Please give back only the lines below from the one containing "Please vocalise your" to the one containing "The available options are", each repeated word for word, both ends included.

(Stored data entries)
___

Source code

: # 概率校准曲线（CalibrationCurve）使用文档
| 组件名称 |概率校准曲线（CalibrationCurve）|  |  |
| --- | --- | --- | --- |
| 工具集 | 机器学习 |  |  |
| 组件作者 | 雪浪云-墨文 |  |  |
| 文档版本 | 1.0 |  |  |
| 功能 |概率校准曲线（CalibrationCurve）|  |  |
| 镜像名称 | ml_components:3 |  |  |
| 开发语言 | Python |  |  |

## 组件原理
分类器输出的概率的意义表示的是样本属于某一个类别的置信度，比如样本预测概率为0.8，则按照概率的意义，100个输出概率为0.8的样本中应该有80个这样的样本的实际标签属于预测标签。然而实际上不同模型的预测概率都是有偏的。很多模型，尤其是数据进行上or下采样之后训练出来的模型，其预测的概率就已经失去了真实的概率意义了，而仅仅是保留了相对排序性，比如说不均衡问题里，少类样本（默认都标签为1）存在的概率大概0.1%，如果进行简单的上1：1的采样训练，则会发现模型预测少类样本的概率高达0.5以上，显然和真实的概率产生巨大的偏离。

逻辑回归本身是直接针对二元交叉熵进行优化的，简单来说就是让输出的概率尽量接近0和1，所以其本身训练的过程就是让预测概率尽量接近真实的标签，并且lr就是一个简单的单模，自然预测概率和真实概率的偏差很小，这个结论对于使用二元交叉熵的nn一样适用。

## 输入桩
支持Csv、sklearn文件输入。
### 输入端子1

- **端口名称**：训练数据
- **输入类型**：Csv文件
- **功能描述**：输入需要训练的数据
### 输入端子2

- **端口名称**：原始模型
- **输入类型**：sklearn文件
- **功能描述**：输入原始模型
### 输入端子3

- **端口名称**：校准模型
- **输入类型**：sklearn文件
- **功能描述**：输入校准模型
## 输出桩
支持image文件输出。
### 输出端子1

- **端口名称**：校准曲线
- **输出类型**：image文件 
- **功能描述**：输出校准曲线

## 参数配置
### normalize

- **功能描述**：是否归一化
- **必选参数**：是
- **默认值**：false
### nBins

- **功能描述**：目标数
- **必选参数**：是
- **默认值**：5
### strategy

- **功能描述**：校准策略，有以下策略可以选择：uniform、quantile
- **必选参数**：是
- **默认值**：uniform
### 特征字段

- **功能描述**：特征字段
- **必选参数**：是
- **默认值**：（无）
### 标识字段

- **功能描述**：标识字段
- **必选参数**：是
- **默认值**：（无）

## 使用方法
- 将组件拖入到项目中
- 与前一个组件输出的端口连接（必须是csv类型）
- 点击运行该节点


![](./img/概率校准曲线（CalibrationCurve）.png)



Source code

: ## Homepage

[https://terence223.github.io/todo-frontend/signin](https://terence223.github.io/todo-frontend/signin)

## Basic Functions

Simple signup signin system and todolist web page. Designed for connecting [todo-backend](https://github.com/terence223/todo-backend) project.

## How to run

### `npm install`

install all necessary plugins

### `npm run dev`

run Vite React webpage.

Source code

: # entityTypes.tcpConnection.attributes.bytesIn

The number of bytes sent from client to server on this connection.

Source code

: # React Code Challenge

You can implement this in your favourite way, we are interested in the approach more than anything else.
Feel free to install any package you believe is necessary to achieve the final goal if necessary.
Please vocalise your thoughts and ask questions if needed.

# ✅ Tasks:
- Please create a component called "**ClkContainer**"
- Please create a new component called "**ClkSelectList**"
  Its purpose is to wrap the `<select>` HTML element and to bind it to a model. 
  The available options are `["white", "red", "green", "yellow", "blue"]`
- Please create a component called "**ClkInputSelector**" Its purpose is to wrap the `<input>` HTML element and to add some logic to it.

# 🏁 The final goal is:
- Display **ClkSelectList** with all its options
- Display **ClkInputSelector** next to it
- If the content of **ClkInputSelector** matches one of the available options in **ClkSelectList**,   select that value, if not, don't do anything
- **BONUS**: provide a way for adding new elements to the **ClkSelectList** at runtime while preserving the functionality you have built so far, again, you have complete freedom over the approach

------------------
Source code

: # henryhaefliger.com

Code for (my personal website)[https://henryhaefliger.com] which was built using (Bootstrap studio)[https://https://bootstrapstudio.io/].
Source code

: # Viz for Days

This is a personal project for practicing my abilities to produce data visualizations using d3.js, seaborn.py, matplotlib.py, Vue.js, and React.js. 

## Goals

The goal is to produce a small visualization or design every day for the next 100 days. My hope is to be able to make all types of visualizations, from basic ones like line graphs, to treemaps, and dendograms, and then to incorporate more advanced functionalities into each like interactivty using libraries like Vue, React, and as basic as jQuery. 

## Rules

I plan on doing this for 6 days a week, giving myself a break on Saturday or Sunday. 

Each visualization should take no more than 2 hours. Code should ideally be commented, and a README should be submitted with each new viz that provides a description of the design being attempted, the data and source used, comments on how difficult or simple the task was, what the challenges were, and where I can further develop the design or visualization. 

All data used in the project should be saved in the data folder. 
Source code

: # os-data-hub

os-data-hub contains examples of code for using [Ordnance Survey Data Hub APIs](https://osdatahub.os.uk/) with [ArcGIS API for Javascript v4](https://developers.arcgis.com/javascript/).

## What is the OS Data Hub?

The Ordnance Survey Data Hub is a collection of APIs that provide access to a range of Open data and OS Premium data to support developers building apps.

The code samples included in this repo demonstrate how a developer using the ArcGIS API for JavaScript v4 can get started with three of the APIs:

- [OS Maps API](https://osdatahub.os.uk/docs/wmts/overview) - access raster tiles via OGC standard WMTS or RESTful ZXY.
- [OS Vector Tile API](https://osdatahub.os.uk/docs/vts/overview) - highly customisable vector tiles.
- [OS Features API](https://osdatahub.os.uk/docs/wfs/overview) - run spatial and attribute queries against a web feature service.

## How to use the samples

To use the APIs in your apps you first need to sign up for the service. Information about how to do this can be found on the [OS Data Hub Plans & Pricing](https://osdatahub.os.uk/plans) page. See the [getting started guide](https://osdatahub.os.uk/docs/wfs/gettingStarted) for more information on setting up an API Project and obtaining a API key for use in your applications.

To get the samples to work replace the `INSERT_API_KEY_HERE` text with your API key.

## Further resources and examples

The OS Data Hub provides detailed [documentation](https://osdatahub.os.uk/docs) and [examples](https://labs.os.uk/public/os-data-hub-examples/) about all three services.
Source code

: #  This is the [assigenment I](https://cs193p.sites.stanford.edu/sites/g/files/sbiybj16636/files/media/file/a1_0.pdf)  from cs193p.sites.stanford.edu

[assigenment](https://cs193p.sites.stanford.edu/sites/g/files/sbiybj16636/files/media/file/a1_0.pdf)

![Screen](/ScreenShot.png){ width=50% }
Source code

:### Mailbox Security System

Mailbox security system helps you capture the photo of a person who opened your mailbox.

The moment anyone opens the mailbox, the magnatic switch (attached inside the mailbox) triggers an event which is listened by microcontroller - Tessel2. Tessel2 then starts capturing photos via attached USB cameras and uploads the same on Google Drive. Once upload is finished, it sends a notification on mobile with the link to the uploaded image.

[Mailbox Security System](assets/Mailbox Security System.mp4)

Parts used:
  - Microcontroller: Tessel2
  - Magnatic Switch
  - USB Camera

___

### Solution to this task:
Please vocalise your thoughts and ask questions if needed.

# ✅ Tasks:
- Please create a component called "**ClkContainer**"
- Please create a new component called "**ClkSelectList**"
  Its purpose is to wrap the `<select>` HTML element and to bind it to a model. 
  The available options are `["white", "red", "green", "yellow", "blue"]`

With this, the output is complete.